### [Task data]
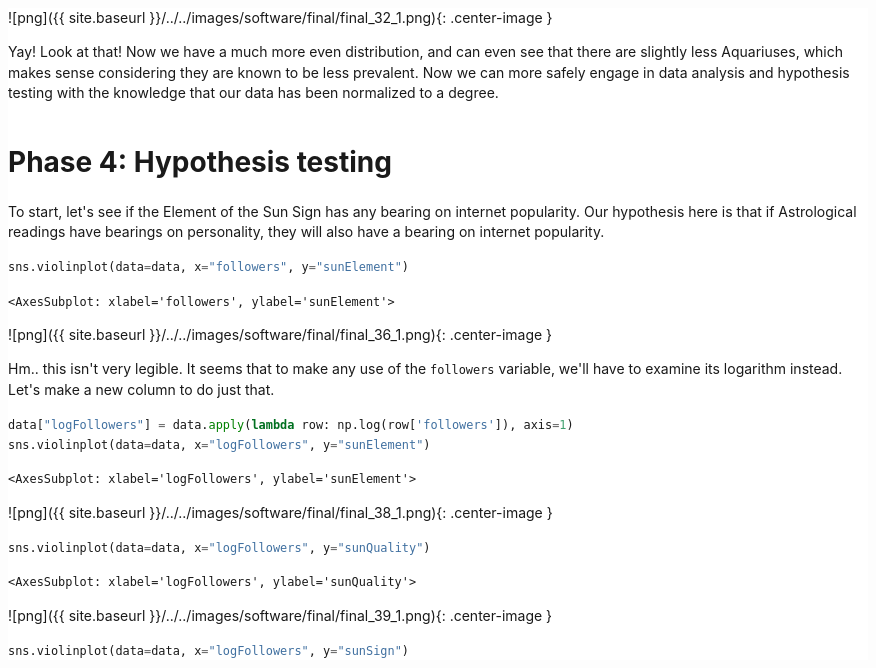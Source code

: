 
![png]({{ site.baseurl }}/../../images/software/final/final_32_1.png){: .center-image }

Yay! Look at that! Now we have a much more even distribution, and can even see that there are slightly less Aquariuses, which makes sense considering they are known to be less prevalent. Now we can more safely engage in data analysis and hypothesis testing with the knowledge that our data has been normalized to a degree.

# Phase 4: Hypothesis testing

To start, let's see if the Element of the Sun Sign has any bearing on internet popularity. Our hypothesis here is that if Astrological readings have bearings on personality, they will also have a bearing on internet popularity.

```python
sns.violinplot(data=data, x="followers", y="sunElement")
```




    <AxesSubplot: xlabel='followers', ylabel='sunElement'>



![png]({{ site.baseurl }}/../../images/software/final/final_36_1.png){: .center-image }

Hm.. this isn't very legible. It seems that to make any use of the `followers` variable, we'll have to examine its logarithm instead. Let's make a new column to do just that.

```python
data["logFollowers"] = data.apply(lambda row: np.log(row['followers']), axis=1)
sns.violinplot(data=data, x="logFollowers", y="sunElement")
```




    <AxesSubplot: xlabel='logFollowers', ylabel='sunElement'>



![png]({{ site.baseurl }}/../../images/software/final/final_38_1.png){: .center-image }

```python
sns.violinplot(data=data, x="logFollowers", y="sunQuality")
```




    <AxesSubplot: xlabel='logFollowers', ylabel='sunQuality'>



![png]({{ site.baseurl }}/../../images/software/final/final_39_1.png){: .center-image }

```python
sns.violinplot(data=data, x="logFollowers", y="sunSign")
```



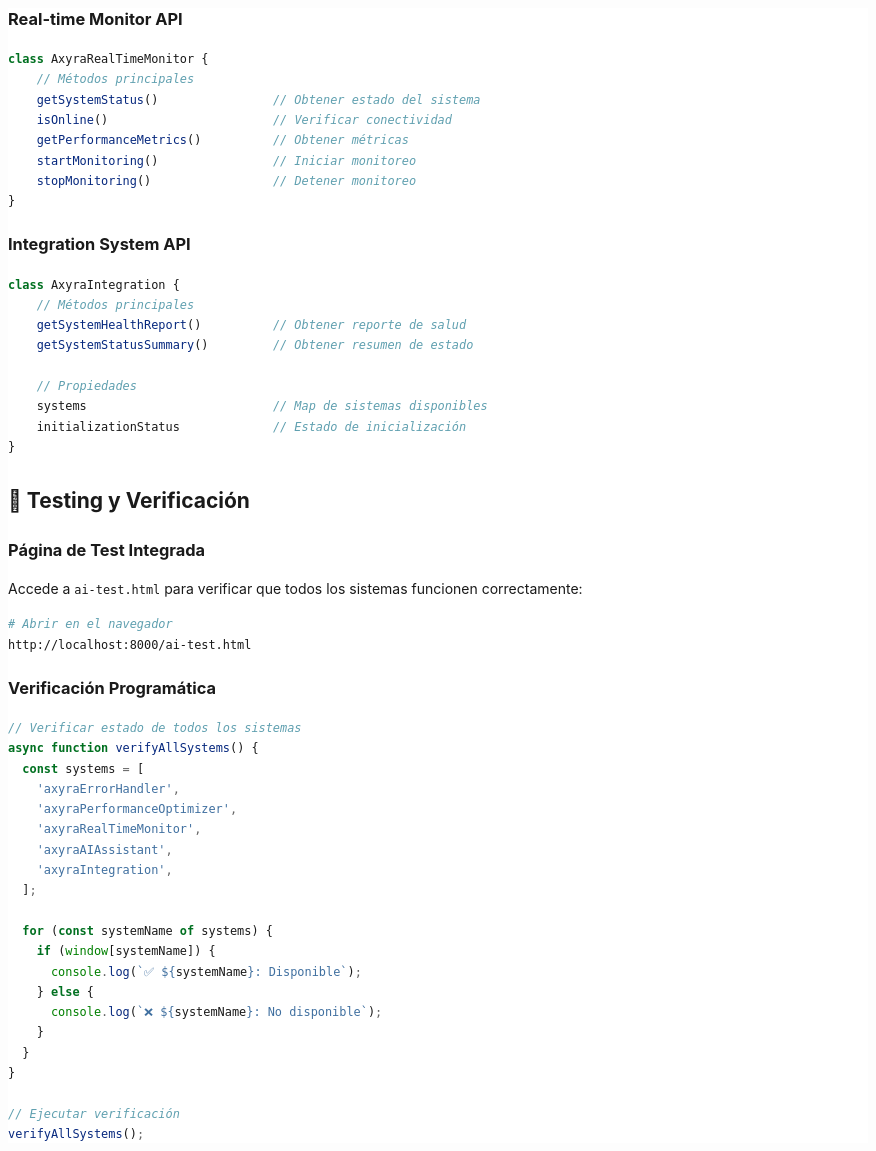 ### **Real-time Monitor API**

```javascript
class AxyraRealTimeMonitor {
    // Métodos principales
    getSystemStatus()                // Obtener estado del sistema
    isOnline()                       // Verificar conectividad
    getPerformanceMetrics()          // Obtener métricas
    startMonitoring()                // Iniciar monitoreo
    stopMonitoring()                 // Detener monitoreo
}
```

### **Integration System API**

```javascript
class AxyraIntegration {
    // Métodos principales
    getSystemHealthReport()          // Obtener reporte de salud
    getSystemStatusSummary()         // Obtener resumen de estado

    // Propiedades
    systems                          // Map de sistemas disponibles
    initializationStatus             // Estado de inicialización
}
```

## 🧪 Testing y Verificación

### **Página de Test Integrada**

Accede a `ai-test.html` para verificar que todos los sistemas funcionen correctamente:

```bash
# Abrir en el navegador
http://localhost:8000/ai-test.html
```

### **Verificación Programática**

```javascript
// Verificar estado de todos los sistemas
async function verifyAllSystems() {
  const systems = [
    'axyraErrorHandler',
    'axyraPerformanceOptimizer',
    'axyraRealTimeMonitor',
    'axyraAIAssistant',
    'axyraIntegration',
  ];

  for (const systemName of systems) {
    if (window[systemName]) {
      console.log(`✅ ${systemName}: Disponible`);
    } else {
      console.log(`❌ ${systemName}: No disponible`);
    }
  }
}

// Ejecutar verificación
verifyAllSystems();
```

### [Work request]
Lines of the listing above that include the string "site" should each be copied.

### [Result]
![png]({{ site.baseurl }}/../../images/software/final/final_32_1.png){: .center-image }
![png]({{ site.baseurl }}/../../images/software/final/final_36_1.png){: .center-image }
![png]({{ site.baseurl }}/../../images/software/final/final_38_1.png){: .center-image }
![png]({{ site.baseurl }}/../../images/software/final/final_39_1.png){: .center-image }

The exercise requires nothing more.